June 12, 2017 07:00 AM
sid
Sidney Crosby hoists the Cup for the 3rd time in 12 years.
© USA Today Sports Images

Smart money surged late into the betting marketplace in Friday’s NBA shocker and in Sunday’s NHL finale. That smart money won OUTRIGHT on both the Cavs and the Penguins.

Sports Betting Industry: Wise Guys move late, win big
In sports pages, the big stories this past weekend were obviously the Cleveland Cavaliers' shocking blowout of the Golden State Warriors this past Friday night, and the Pittsburgh Penguins winning the Stanley Cup on the road Sunday night…the first road team to earn a victory in that series. (Along with the Belmont, which, we’ll get to in a moment!)

Here in VSiN City, we cover the sports betting marketplace. And the big news here is that respected smart money hit the board HARD on game day in both instances. Hard, against the flow of series form, and correct!

  • Last Friday, you heard throughout the day on VSiN that big bets were being made on the Cleveland Cavaliers against the spread (which would drop from a high of 6 down to 5 at tip-off) and on the moneyline. This despite the fact that Golden State had been pure money in three prior close-out attempts in this year’s playoffs. 
  • Sunday, Nashville had been as high as -150 in some spots during the day before being bet all the way down to a virtual pick-em moments before the puck dropped. In fact, VegasInsider shows the Wynn and CG Technology closing with Pittsburgh as a small favorite thanks to a very late move. This in a series where home teams had not only won, but covered the -1.5 puck line in every game. 

As you know, Cleveland would win straight up by 21 points back on Friday. Pittsburgh battled Nashville to a dead heat for 58 minutes, before scoring two late goals to end the series. 

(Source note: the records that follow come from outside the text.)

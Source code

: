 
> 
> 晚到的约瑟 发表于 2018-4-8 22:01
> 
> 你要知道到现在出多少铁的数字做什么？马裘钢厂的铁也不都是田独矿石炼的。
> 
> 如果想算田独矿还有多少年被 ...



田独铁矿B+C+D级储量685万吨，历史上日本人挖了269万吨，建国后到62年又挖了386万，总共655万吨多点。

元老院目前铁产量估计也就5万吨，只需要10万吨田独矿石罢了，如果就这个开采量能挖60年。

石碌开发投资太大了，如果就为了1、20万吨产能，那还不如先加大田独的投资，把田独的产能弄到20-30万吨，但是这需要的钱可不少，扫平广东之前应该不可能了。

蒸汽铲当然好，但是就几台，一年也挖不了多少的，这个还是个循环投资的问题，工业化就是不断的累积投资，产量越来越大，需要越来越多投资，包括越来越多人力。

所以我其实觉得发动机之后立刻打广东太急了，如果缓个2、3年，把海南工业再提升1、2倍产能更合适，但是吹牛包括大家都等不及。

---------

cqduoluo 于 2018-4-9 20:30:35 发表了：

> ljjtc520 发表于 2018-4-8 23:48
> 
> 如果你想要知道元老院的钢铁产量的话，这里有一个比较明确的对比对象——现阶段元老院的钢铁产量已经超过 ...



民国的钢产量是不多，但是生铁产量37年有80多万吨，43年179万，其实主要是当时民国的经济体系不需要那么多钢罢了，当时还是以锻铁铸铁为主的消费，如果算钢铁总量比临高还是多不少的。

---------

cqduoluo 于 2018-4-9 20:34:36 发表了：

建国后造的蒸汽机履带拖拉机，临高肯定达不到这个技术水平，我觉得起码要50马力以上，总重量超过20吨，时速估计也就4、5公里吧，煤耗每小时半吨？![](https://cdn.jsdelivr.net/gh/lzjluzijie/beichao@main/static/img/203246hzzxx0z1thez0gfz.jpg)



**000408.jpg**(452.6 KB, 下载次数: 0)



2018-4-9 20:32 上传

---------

You’ve heard our oddsmaking experts discuss the fact that smart money often hits the board once public action has reached its apex. Great examples of that in both of these high profile games. 

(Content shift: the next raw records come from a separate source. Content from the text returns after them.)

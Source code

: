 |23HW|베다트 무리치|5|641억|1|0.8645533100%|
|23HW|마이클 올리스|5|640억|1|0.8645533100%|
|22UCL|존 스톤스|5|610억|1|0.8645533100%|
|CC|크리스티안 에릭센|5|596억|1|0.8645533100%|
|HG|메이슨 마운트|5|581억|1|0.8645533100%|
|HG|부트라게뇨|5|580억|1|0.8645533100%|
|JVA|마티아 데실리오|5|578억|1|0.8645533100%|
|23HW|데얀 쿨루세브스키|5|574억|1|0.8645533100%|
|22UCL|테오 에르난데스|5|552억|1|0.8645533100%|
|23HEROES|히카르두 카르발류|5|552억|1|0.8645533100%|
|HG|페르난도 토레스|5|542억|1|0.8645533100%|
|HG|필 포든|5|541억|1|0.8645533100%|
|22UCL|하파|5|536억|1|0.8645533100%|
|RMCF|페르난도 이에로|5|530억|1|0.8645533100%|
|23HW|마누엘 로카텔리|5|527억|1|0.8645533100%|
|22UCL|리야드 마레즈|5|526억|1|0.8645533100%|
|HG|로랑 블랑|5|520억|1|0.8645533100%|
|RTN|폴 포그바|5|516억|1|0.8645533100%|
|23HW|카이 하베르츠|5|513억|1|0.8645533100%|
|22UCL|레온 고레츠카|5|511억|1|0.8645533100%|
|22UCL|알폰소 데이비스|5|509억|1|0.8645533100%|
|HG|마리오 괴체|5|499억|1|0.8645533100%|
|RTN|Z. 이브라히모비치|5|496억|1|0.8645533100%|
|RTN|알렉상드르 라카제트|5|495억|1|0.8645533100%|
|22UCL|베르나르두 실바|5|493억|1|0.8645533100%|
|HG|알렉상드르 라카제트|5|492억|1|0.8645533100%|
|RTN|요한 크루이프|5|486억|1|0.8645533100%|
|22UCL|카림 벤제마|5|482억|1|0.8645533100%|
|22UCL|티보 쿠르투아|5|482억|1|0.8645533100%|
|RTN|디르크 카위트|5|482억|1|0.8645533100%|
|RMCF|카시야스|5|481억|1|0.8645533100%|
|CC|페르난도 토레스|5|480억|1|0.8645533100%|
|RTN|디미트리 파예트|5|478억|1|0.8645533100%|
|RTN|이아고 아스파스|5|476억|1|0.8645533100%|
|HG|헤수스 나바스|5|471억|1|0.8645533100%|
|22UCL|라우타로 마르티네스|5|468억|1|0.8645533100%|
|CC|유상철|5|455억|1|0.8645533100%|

Since a championship was won Sunday night, let’s start on the ice…

NHL: Pittsburgh wins the Stanley Cup in Nashville
A hard-fought battle was still knotted at zero heading into the final two minutes of regulation. In games like this, one team or the other must recognize an instant opportunity and capitalize. Patric Hornqvist of Pittsburgh did just that by ricocheting a shot from behind the end line off Nashville goalie Pekka Rinne’s arm into the net for the go-ahead goal with 1:35 left. The Penguins would add an empty netter with 13 seconds remaining for the final margin. 

Pittsburgh (even) 2, Nashville 0

  • Shots: Pittsburgh 29, Nashville 27

Earlier in the series, the Penguins were letting Nashville control the flow of play out of the gate. They put a stop to that midway through, which helped them stay within reach of the Predators in Game 6 at what’s been a dangerous site for visitors. 

Shot Counts in Periods 1 and 2

  • Games 1-3: Nashville 97, Pittsburgh 67
  • Games 4-6: Pittsburgh 77, Nashville 77

We’ve talked about Pittsburgh’s scoring efficiency throughout the playoffs. Nashville had to out-skate and out-shoot them to have a chance. Once the Penguins leveled out shot count, they were in much more control of their destiny. 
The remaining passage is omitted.